(MATERIAL SHOWN begins)

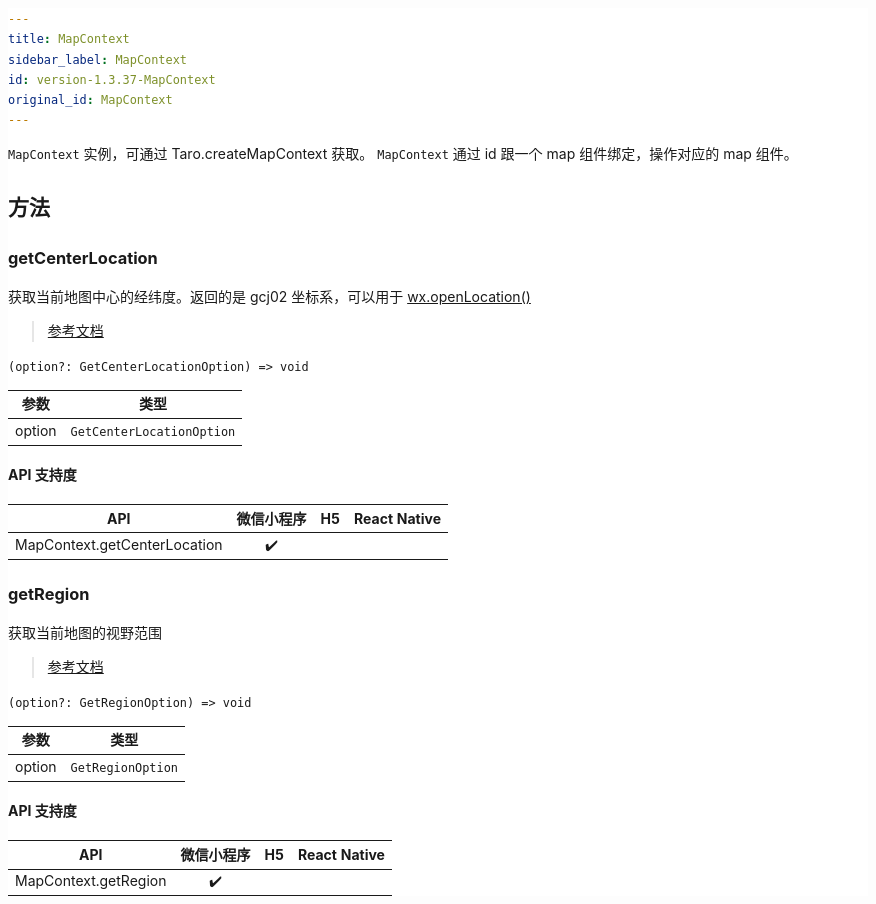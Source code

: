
 ```yaml
---
title: MapContext
sidebar_label: MapContext
id: version-1.3.37-MapContext
original_id: MapContext
---
```


`MapContext` 实例，可通过 Taro.createMapContext 获取。
`MapContext` 通过 id 跟一个 map 组件绑定，操作对应的 map 组件。

## 方法

### getCenterLocation

获取当前地图中心的经纬度。返回的是 gcj02 坐标系，可以用于 [wx.openLocation()](https://developers.weixin.qq.com/miniprogram/dev/api/location/wx.openLocation.html)

> [参考文档](https://developers.weixin.qq.com/miniprogram/dev/api/media/map/MapContext.getCenterLocation.html)

```tsx
(option?: GetCenterLocationOption) => void
```

| 参数 | 类型 |
| --- | --- |
| option | `GetCenterLocationOption` |

#### API 支持度

| API | 微信小程序 | H5 | React Native |
| :---: | :---: | :---: | :---: |
| MapContext.getCenterLocation | ✔️ |  |  |

### getRegion

获取当前地图的视野范围

> [参考文档](https://developers.weixin.qq.com/miniprogram/dev/api/media/map/MapContext.getRegion.html)

```tsx
(option?: GetRegionOption) => void
```

| 参数 | 类型 |
| --- | --- |
| option | `GetRegionOption` |

#### API 支持度

| API | 微信小程序 | H5 | React Native |
| :---: | :---: | :---: | :---: |
| MapContext.getRegion | ✔️ |  |  |
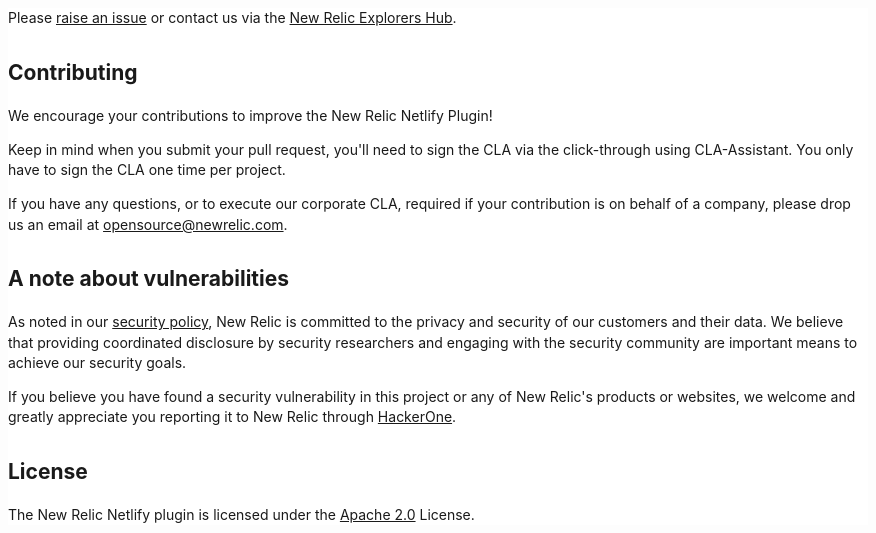 Please [raise an issue](https://github.com/newrelic-experimental/netlify-plugin/issues) or contact us via the [New Relic Explorers Hub](https://discuss.newrelic.com/).

## Contributing

We encourage your contributions to improve the New Relic Netlify Plugin!

Keep in mind when you submit your pull request, you'll need to sign the CLA via the click-through using CLA-Assistant. You only have to sign the CLA one time per project.

If you have any questions, or to execute our corporate CLA, required if your contribution is on behalf of a company, please drop us an email at opensource@newrelic.com.

## A note about vulnerabilities

As noted in our [security policy](../../security/policy), New Relic is committed to the privacy and security of our customers and their data. We believe that providing coordinated disclosure by security researchers and engaging with the security community are important means to achieve our security goals.

If you believe you have found a security vulnerability in this project or any of New Relic's products or websites, we welcome and greatly appreciate you reporting it to New Relic through [HackerOne](https://hackerone.com/newrelic).

## License

The New Relic Netlify plugin is licensed under the [Apache 2.0](http://apache.org/licenses/LICENSE-2.0.txt) License.
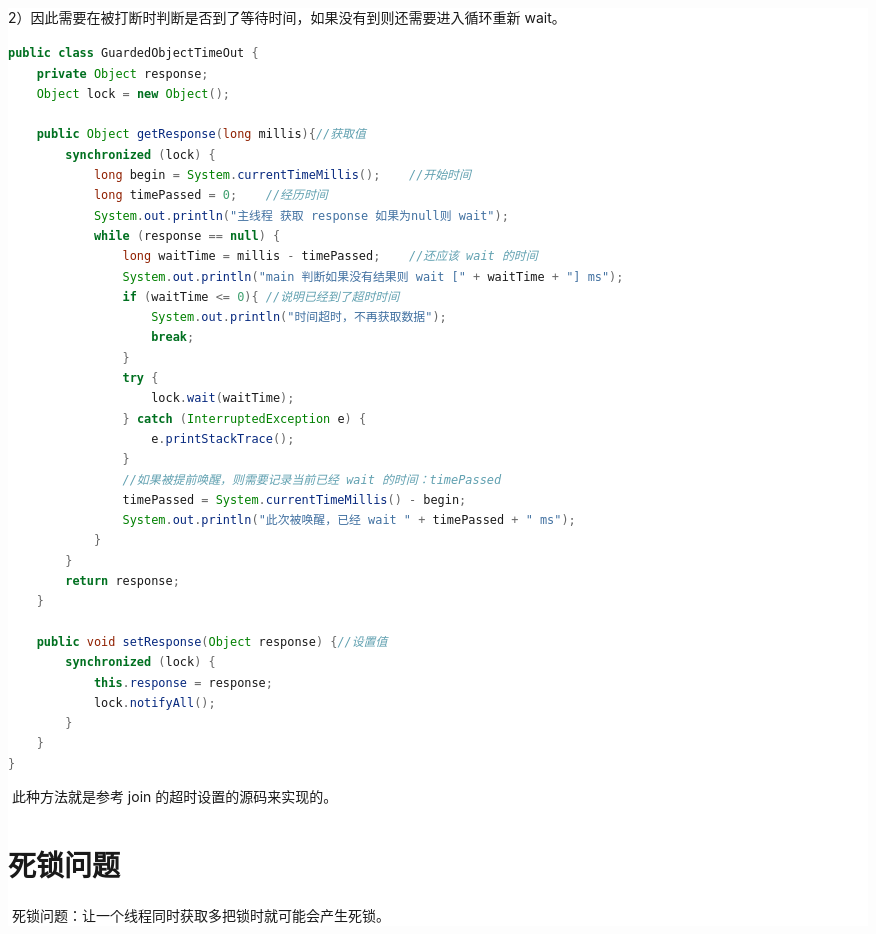 ​	2）因此需要在被打断时判断是否到了等待时间，如果没有到则还需要进入循环重新 wait。

```java
public class GuardedObjectTimeOut {
    private Object response;
    Object lock = new Object();

    public Object getResponse(long millis){//获取值
        synchronized (lock) {
            long begin = System.currentTimeMillis();    //开始时间
            long timePassed = 0;    //经历时间
            System.out.println("主线程 获取 response 如果为null则 wait");
            while (response == null) {
                long waitTime = millis - timePassed;    //还应该 wait 的时间
                System.out.println("main 判断如果没有结果则 wait [" + waitTime + "] ms");
                if (waitTime <= 0){ //说明已经到了超时时间
                    System.out.println("时间超时，不再获取数据");
                    break;
                }
                try {
                    lock.wait(waitTime);
                } catch (InterruptedException e) {
                    e.printStackTrace();
                }
                //如果被提前唤醒，则需要记录当前已经 wait 的时间：timePassed
                timePassed = System.currentTimeMillis() - begin;
                System.out.println("此次被唤醒，已经 wait " + timePassed + " ms");
            }
        }
        return response;
    }

    public void setResponse(Object response) {//设置值
        synchronized (lock) {
            this.response = response;
            lock.notifyAll();
        }
    }
}
```

​		此种方法就是参考 join 的超时设置的源码来实现的。

# 死锁问题

​		死锁问题：让一个线程同时获取多把锁时就可能会产生死锁。

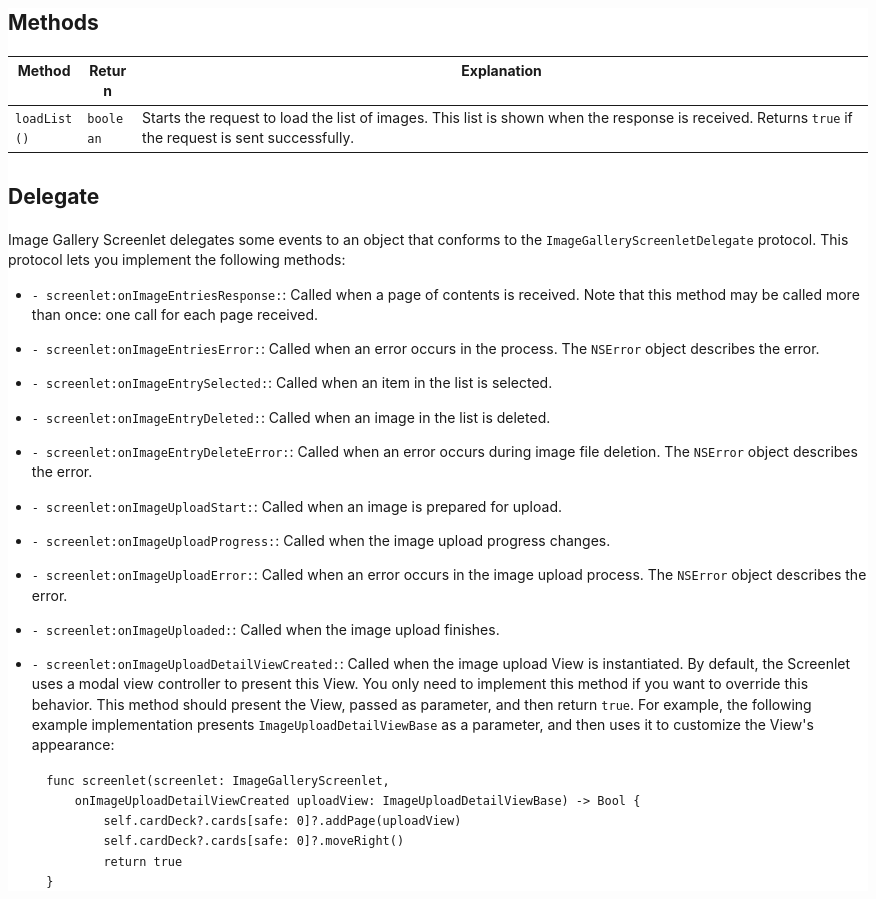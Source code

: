 ## Methods [](id=methods)

| Method | Return | Explanation |
|-----------|-----------|-------------| 
| `loadList()` | `boolean` | Starts the request to load the list of images. This list is shown when the response is received. Returns `true` if the request is sent successfully. |

## Delegate [](id=delegate)

Image Gallery Screenlet delegates some events to an object that conforms to 
the `ImageGalleryScreenletDelegate` protocol. This protocol lets you implement 
the following methods: 

- `- screenlet:onImageEntriesResponse:`: Called when a page of contents is 
  received. Note that this method may be called more than once: one call for 
  each page received. 

- `- screenlet:onImageEntriesError:`: Called when an error occurs in the 
  process. The `NSError` object describes the error. 

- `- screenlet:onImageEntrySelected:`: Called when an item in the list is 
  selected. 

- `- screenlet:onImageEntryDeleted:`: Called when an image in the list is 
  deleted. 

- `- screenlet:onImageEntryDeleteError:`: Called when an error occurs during 
  image file deletion. The `NSError` object describes the error. 

- `- screenlet:onImageUploadStart:`: Called when an image is prepared for 
  upload. 

- `- screenlet:onImageUploadProgress:`: Called when the image upload progress 
  changes.
  
- `- screenlet:onImageUploadError:`: Called when an error occurs in the image 
  upload process. The `NSError` object describes the error. 

- `- screenlet:onImageUploaded:`: Called when the image upload finishes. 

- `- screenlet:onImageUploadDetailViewCreated:`: Called when the image upload 
  View is instantiated. By default, the Screenlet uses a modal view controller 
  to present this View. You only need to implement this method if you want to 
  override this behavior. This method should present the View, passed as 
  parameter, and then return `true`. For example, the following example 
  implementation presents `ImageUploadDetailViewBase` as a parameter, and then 
  uses it to customize the View's appearance: 

        func screenlet(screenlet: ImageGalleryScreenlet, 
            onImageUploadDetailViewCreated uploadView: ImageUploadDetailViewBase) -> Bool {
                self.cardDeck?.cards[safe: 0]?.addPage(uploadView)
                self.cardDeck?.cards[safe: 0]?.moveRight()
                return true
        }
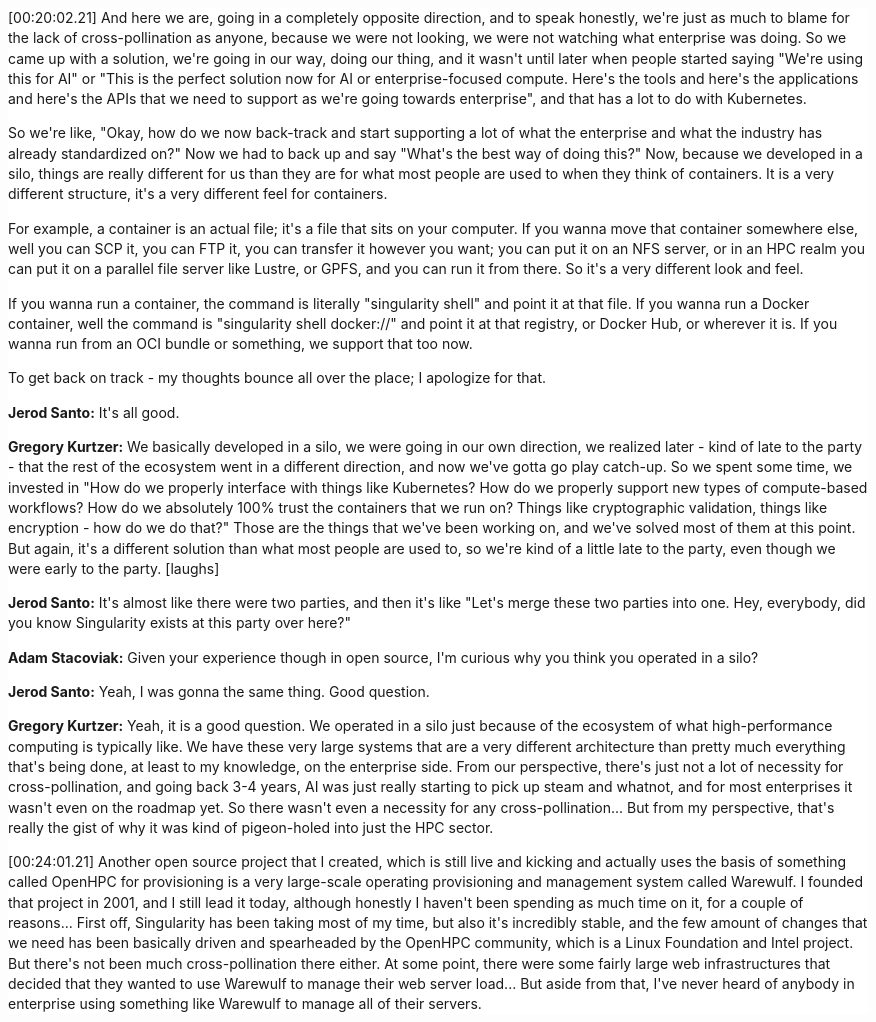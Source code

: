 \[00:20:02.21\] And here we are, going in a completely opposite direction, and to speak honestly, we're just as much to blame for the lack of cross-pollination as anyone, because we were not looking, we were not watching what enterprise was doing. So we came up with a solution, we're going in our way, doing our thing, and it wasn't until later when people started saying "We're using this for AI" or "This is the perfect solution now for AI or enterprise-focused compute. Here's the tools and here's the applications and here's the APIs that we need to support as we're going towards enterprise", and that has a lot to do with Kubernetes.

So we're like, "Okay, how do we now back-track and start supporting a lot of what the enterprise and what the industry has already standardized on?" Now we had to back up and say "What's the best way of doing this?" Now, because we developed in a silo, things are really different for us than they are for what most people are used to when they think of containers. It is a very different structure, it's a very different feel for containers.

For example, a container is an actual file; it's a file that sits on your computer. If you wanna move that container somewhere else, well you can SCP it, you can FTP it, you can transfer it however you want; you can put it on an NFS server, or in an HPC realm you can put it on a parallel file server like Lustre, or GPFS, and you can run it from there. So it's a very different look and feel.

If you wanna run a container, the command is literally "singularity shell" and point it at that file. If you wanna run a Docker container, well the command is "singularity shell docker://" and point it at that registry, or Docker Hub, or wherever it is. If you wanna run from an OCI bundle or something, we support that too now.

To get back on track - my thoughts bounce all over the place; I apologize for that.

**Jerod Santo:** It's all good.

**Gregory Kurtzer:** We basically developed in a silo, we were going in our own direction, we realized later - kind of late to the party - that the rest of the ecosystem went in a different direction, and now we've gotta go play catch-up. So we spent some time, we invested in "How do we properly interface with things like Kubernetes? How do we properly support new types of compute-based workflows? How do we absolutely 100% trust the containers that we run on? Things like cryptographic validation, things like encryption - how do we do that?" Those are the things that we've been working on, and we've solved most of them at this point. But again, it's a different solution than what most people are used to, so we're kind of a little late to the party, even though we were early to the party. \[laughs\]

**Jerod Santo:** It's almost like there were two parties, and then it's like "Let's merge these two parties into one. Hey, everybody, did you know Singularity exists at this party over here?"

**Adam Stacoviak:** Given your experience though in open source, I'm curious why you think you operated in a silo?

**Jerod Santo:** Yeah, I was gonna the same thing. Good question.

**Gregory Kurtzer:** Yeah, it is a good question. We operated in a silo just because of the ecosystem of what high-performance computing is typically like. We have these very large systems that are a very different architecture than pretty much everything that's being done, at least to my knowledge, on the enterprise side. From our perspective, there's just not a lot of necessity for cross-pollination, and going back 3-4 years, AI was just really starting to pick up steam and whatnot, and for most enterprises it wasn't even on the roadmap yet. So there wasn't even a necessity for any cross-pollination... But from my perspective, that's really the gist of why it was kind of pigeon-holed into just the HPC sector.

\[00:24:01.21\] Another open source project that I created, which is still live and kicking and actually uses the basis of something called OpenHPC for provisioning is a very large-scale operating provisioning and management system called Warewulf. I founded that project in 2001, and I still lead it today, although honestly I haven't been spending as much time on it, for a couple of reasons... First off, Singularity has been taking most of my time, but also it's incredibly stable, and the few amount of changes that we need has been basically driven and spearheaded by the OpenHPC community, which is a Linux Foundation and Intel project. But there's not been much cross-pollination there either. At some point, there were some fairly large web infrastructures that decided that they wanted to use Warewulf to manage their web server load... But aside from that, I've never heard of anybody in enterprise using something like Warewulf to manage all of their servers.
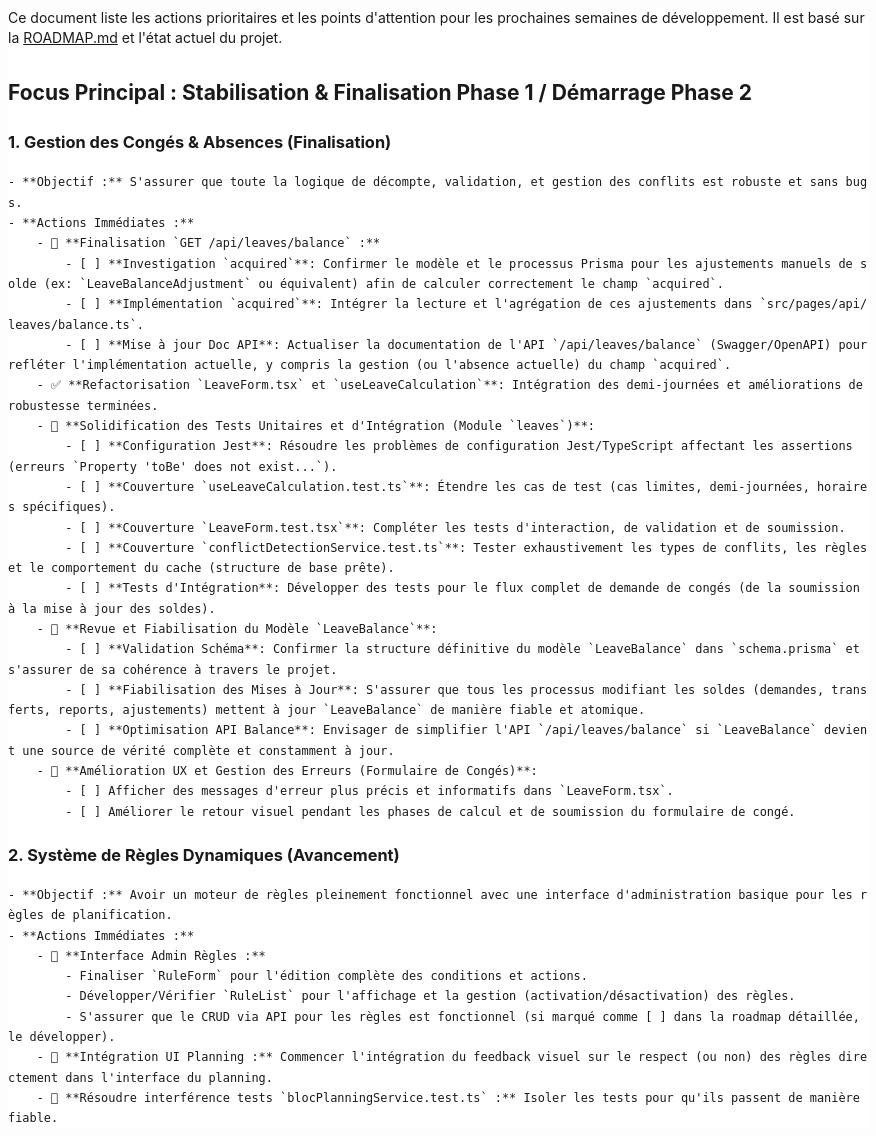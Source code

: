 Ce document liste les actions prioritaires et les points d'attention pour les prochaines semaines de développement. Il est basé sur la [ROADMAP.md](ROADMAP.md) et l'état actuel du projet.

## Focus Principal : Stabilisation & Finalisation Phase 1 / Démarrage Phase 2

### 1. Gestion des Congés & Absences (Finalisation)

    - **Objectif :** S'assurer que toute la logique de décompte, validation, et gestion des conflits est robuste et sans bugs.
    - **Actions Immédiates :**
        - 🚧 **Finalisation `GET /api/leaves/balance` :**
            - [ ] **Investigation `acquired`**: Confirmer le modèle et le processus Prisma pour les ajustements manuels de solde (ex: `LeaveBalanceAdjustment` ou équivalent) afin de calculer correctement le champ `acquired`.
            - [ ] **Implémentation `acquired`**: Intégrer la lecture et l'agrégation de ces ajustements dans `src/pages/api/leaves/balance.ts`.
            - [ ] **Mise à jour Doc API**: Actualiser la documentation de l'API `/api/leaves/balance` (Swagger/OpenAPI) pour refléter l'implémentation actuelle, y compris la gestion (ou l'absence actuelle) du champ `acquired`.
        - ✅ **Refactorisation `LeaveForm.tsx` et `useLeaveCalculation`**: Intégration des demi-journées et améliorations de robustesse terminées.
        - 🚧 **Solidification des Tests Unitaires et d'Intégration (Module `leaves`)**:
            - [ ] **Configuration Jest**: Résoudre les problèmes de configuration Jest/TypeScript affectant les assertions (erreurs `Property 'toBe' does not exist...`).
            - [ ] **Couverture `useLeaveCalculation.test.ts`**: Étendre les cas de test (cas limites, demi-journées, horaires spécifiques).
            - [ ] **Couverture `LeaveForm.test.tsx`**: Compléter les tests d'interaction, de validation et de soumission.
            - [ ] **Couverture `conflictDetectionService.test.ts`**: Tester exhaustivement les types de conflits, les règles et le comportement du cache (structure de base prête).
            - [ ] **Tests d'Intégration**: Développer des tests pour le flux complet de demande de congés (de la soumission à la mise à jour des soldes).
        - 🚧 **Revue et Fiabilisation du Modèle `LeaveBalance`**:
            - [ ] **Validation Schéma**: Confirmer la structure définitive du modèle `LeaveBalance` dans `schema.prisma` et s'assurer de sa cohérence à travers le projet.
            - [ ] **Fiabilisation des Mises à Jour**: S'assurer que tous les processus modifiant les soldes (demandes, transferts, reports, ajustements) mettent à jour `LeaveBalance` de manière fiable et atomique.
            - [ ] **Optimisation API Balance**: Envisager de simplifier l'API `/api/leaves/balance` si `LeaveBalance` devient une source de vérité complète et constamment à jour.
        - 🚧 **Amélioration UX et Gestion des Erreurs (Formulaire de Congés)**:
            - [ ] Afficher des messages d'erreur plus précis et informatifs dans `LeaveForm.tsx`.
            - [ ] Améliorer le retour visuel pendant les phases de calcul et de soumission du formulaire de congé.

### 2. Système de Règles Dynamiques (Avancement)

    - **Objectif :** Avoir un moteur de règles pleinement fonctionnel avec une interface d'administration basique pour les règles de planification.
    - **Actions Immédiates :**
        - 🔄 **Interface Admin Règles :**
            - Finaliser `RuleForm` pour l'édition complète des conditions et actions.
            - Développer/Vérifier `RuleList` pour l'affichage et la gestion (activation/désactivation) des règles.
            - S'assurer que le CRUD via API pour les règles est fonctionnel (si marqué comme [ ] dans la roadmap détaillée, le développer).
        - 🔄 **Intégration UI Planning :** Commencer l'intégration du feedback visuel sur le respect (ou non) des règles directement dans l'interface du planning.
        - 🚧 **Résoudre interférence tests `blocPlanningService.test.ts` :** Isoler les tests pour qu'ils passent de manière fiable.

(MATERIAL SHOWN ends)

(WORK INSTRUCTION)
Within the material above, transcribe exactly the lines that run from the line holding "- [ ] **Investigation" through the line holding "- [ ] **Implémentation".

(ANSWER SECTION)
            - [ ] **Investigation `acquired`**: Confirmer le modèle et le processus Prisma pour les ajustements manuels de solde (ex: `LeaveBalanceAdjustment` ou équivalent) afin de calculer correctement le champ `acquired`.
            - [ ] **Implémentation `acquired`**: Intégrer la lecture et l'agrégation de ces ajustements dans `src/pages/api/leaves/balance.ts`.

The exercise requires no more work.